What the exercise asks »
Repeat the span of the entries below that starts at the line with "There is no" and ends at the line with "Guerra Mondiale come", nothing more. Skip the pictures.

------------------------

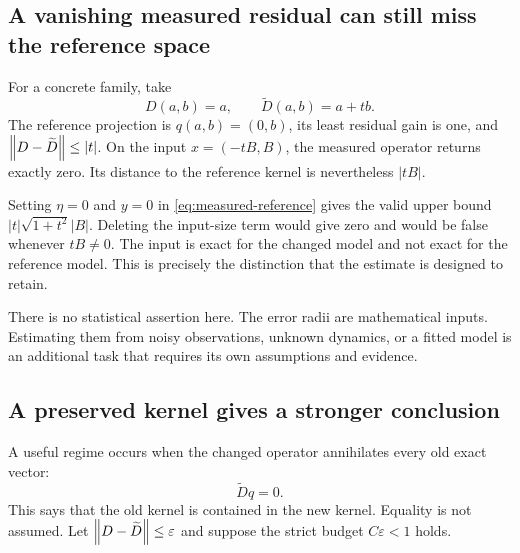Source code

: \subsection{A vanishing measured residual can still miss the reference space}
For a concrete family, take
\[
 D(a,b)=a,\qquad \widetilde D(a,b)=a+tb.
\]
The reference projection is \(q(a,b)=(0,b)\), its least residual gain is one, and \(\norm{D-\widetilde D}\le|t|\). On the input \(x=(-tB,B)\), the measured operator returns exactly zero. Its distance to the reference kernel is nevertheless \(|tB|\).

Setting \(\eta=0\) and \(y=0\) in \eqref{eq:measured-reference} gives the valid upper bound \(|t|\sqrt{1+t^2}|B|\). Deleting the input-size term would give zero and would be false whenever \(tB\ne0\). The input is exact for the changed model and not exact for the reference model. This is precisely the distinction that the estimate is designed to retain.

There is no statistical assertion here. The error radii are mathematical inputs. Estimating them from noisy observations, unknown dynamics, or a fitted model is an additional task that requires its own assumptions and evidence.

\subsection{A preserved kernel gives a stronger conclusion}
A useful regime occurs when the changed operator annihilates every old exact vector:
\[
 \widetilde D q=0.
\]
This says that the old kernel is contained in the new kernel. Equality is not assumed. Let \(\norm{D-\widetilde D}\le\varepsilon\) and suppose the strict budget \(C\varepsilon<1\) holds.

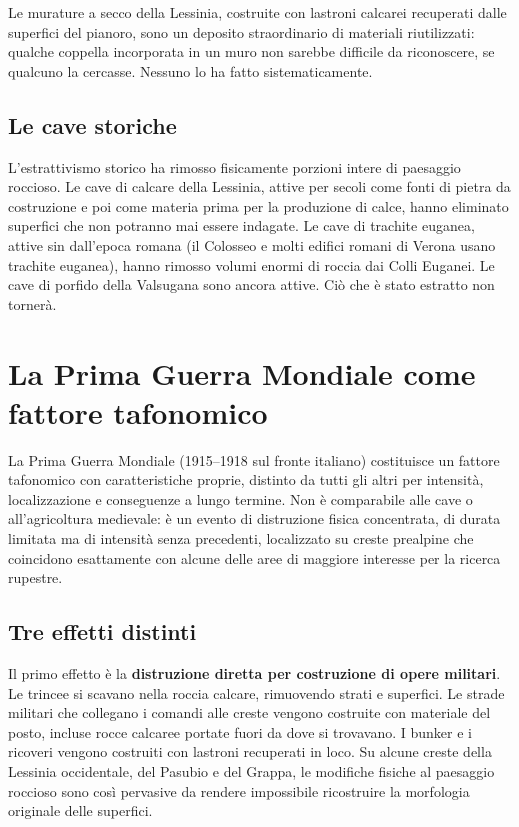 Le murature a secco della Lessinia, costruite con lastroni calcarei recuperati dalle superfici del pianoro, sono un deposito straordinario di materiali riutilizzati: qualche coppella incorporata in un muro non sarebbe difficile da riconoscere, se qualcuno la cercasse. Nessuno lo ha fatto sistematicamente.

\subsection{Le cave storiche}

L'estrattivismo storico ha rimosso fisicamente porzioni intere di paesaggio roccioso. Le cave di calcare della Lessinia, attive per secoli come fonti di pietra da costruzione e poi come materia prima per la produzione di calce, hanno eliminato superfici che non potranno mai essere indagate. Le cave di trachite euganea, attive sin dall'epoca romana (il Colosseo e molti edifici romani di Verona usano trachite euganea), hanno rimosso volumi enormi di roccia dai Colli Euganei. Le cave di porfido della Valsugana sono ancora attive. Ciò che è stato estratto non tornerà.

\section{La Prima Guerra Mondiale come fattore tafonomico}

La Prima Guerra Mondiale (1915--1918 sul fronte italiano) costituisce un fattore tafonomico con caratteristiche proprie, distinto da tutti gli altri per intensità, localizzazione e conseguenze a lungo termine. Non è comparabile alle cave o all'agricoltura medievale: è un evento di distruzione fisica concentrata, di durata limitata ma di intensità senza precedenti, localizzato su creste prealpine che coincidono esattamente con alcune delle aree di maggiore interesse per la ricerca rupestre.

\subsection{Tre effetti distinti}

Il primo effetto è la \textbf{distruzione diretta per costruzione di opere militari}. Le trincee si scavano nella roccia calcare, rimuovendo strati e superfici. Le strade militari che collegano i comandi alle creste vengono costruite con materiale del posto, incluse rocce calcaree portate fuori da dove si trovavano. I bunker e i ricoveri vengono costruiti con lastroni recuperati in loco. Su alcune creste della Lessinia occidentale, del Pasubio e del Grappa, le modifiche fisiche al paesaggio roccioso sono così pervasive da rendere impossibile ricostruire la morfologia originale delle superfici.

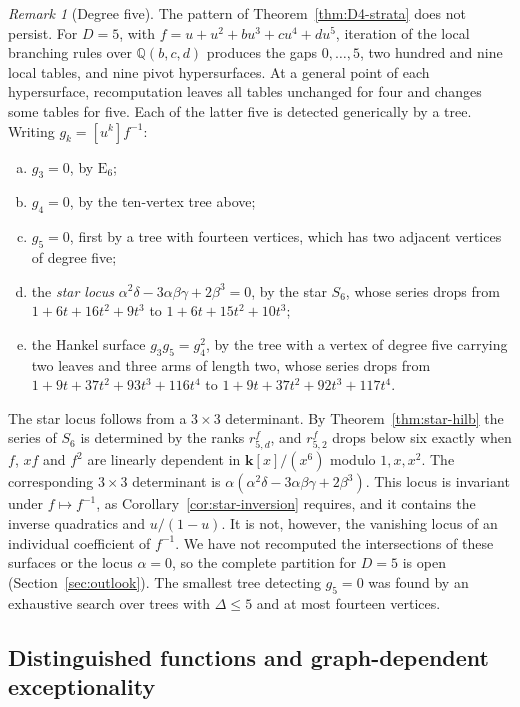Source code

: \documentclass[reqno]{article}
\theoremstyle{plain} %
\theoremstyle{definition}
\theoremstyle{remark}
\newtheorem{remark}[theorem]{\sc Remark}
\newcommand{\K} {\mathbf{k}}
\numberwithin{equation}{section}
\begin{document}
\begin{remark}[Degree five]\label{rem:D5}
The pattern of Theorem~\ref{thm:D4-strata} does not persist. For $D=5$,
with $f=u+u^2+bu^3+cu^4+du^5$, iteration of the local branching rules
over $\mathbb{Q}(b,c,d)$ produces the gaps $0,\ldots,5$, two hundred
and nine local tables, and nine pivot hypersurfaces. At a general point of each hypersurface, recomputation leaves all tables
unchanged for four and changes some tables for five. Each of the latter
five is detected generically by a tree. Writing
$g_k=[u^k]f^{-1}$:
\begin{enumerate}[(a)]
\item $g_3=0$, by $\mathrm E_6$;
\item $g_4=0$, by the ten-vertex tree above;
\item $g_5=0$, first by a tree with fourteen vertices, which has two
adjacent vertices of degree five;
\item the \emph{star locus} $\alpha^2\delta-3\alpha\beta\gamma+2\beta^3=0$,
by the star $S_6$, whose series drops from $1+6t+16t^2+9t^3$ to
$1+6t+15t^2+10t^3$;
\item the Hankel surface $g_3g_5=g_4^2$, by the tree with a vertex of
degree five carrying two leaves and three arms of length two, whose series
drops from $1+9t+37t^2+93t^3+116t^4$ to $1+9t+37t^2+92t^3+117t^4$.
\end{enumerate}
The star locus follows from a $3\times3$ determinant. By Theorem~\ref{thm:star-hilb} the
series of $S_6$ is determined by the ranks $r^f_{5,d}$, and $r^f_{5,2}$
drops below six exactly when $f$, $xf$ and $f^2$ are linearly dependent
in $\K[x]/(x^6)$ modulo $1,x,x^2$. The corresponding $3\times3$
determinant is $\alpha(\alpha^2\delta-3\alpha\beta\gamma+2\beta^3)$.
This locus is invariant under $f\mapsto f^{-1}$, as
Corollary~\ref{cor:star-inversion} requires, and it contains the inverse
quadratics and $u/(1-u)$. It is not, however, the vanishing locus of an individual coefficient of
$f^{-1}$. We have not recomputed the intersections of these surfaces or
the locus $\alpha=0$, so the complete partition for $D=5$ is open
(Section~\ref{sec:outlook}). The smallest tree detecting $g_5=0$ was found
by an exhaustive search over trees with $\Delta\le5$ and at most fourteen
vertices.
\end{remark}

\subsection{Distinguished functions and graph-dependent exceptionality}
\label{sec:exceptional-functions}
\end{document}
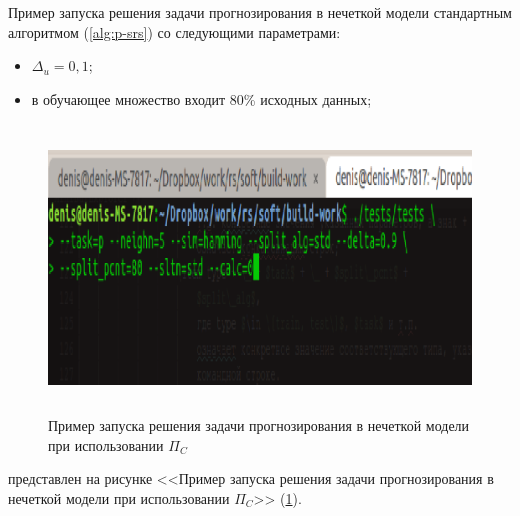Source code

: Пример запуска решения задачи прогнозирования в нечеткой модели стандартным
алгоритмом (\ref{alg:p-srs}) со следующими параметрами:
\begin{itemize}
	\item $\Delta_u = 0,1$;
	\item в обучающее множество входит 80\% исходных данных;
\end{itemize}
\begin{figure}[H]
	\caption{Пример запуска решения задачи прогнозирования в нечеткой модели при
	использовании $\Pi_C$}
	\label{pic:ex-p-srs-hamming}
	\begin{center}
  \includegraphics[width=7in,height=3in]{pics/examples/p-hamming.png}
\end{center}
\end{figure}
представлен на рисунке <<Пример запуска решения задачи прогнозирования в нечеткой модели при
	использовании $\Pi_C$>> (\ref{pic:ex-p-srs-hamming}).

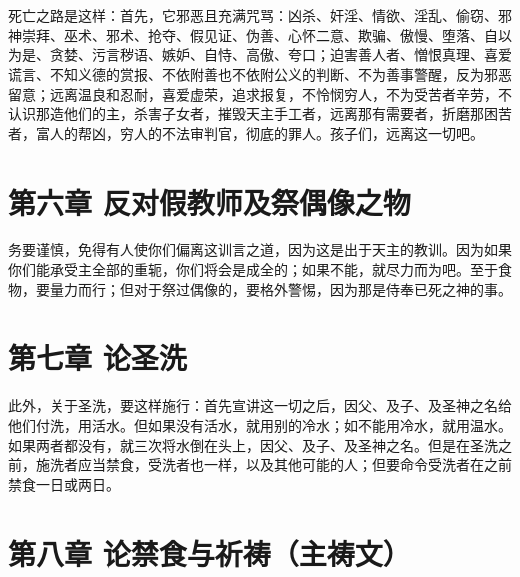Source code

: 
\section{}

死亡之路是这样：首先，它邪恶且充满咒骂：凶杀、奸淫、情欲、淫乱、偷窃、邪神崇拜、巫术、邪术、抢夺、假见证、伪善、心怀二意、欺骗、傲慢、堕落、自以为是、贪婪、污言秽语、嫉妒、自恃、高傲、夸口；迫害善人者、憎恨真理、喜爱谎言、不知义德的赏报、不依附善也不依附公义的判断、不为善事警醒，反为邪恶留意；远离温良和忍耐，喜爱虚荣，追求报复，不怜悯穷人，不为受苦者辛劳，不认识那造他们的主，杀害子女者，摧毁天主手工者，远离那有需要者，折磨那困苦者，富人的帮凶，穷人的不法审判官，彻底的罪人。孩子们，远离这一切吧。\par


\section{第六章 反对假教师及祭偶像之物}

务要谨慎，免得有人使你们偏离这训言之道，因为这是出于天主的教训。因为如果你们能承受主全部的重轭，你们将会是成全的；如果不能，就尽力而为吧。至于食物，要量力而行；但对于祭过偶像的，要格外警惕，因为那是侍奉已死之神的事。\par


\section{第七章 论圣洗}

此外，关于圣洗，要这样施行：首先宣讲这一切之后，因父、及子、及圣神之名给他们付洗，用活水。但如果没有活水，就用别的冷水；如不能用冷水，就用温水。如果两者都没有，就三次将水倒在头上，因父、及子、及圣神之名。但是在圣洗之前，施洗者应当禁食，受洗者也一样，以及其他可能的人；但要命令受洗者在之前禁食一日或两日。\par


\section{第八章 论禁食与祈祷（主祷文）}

------------------------

Output »
There is no statistical assertion here. The error radii are mathematical inputs. Estimating them from noisy observations, unknown dynamics, or a fitted model is an additional task that requires its own assumptions and evidence.

\subsection{A preserved kernel gives a stronger conclusion}
A useful regime occurs when the changed operator annihilates every old exact vector:
\[
 \widetilde D q=0.
\]
This says that the old kernel is contained in the new kernel. Equality is not assumed. Let \(\norm{D-\widetilde D}\le\varepsilon\) and suppose the strict budget \(C\varepsilon<1\) holds.

 Le murature a secco della Lessinia, costruite con lastroni calcarei recuperati dalle superfici del pianoro, sono un deposito straordinario di materiali riutilizzati: qualche coppella incorporata in un muro non sarebbe difficile da riconoscere, se qualcuno la cercasse. Nessuno lo ha fatto sistematicamente.

\subsection{Le cave storiche}

L'estrattivismo storico ha rimosso fisicamente porzioni intere di paesaggio roccioso. Le cave di calcare della Lessinia, attive per secoli come fonti di pietra da costruzione e poi come materia prima per la produzione di calce, hanno eliminato superfici che non potranno mai essere indagate. Le cave di trachite euganea, attive sin dall'epoca romana (il Colosseo e molti edifici romani di Verona usano trachite euganea), hanno rimosso volumi enormi di roccia dai Colli Euganei. Le cave di porfido della Valsugana sono ancora attive. Ciò che è stato estratto non tornerà.

\section{La Prima Guerra Mondiale come fattore tafonomico}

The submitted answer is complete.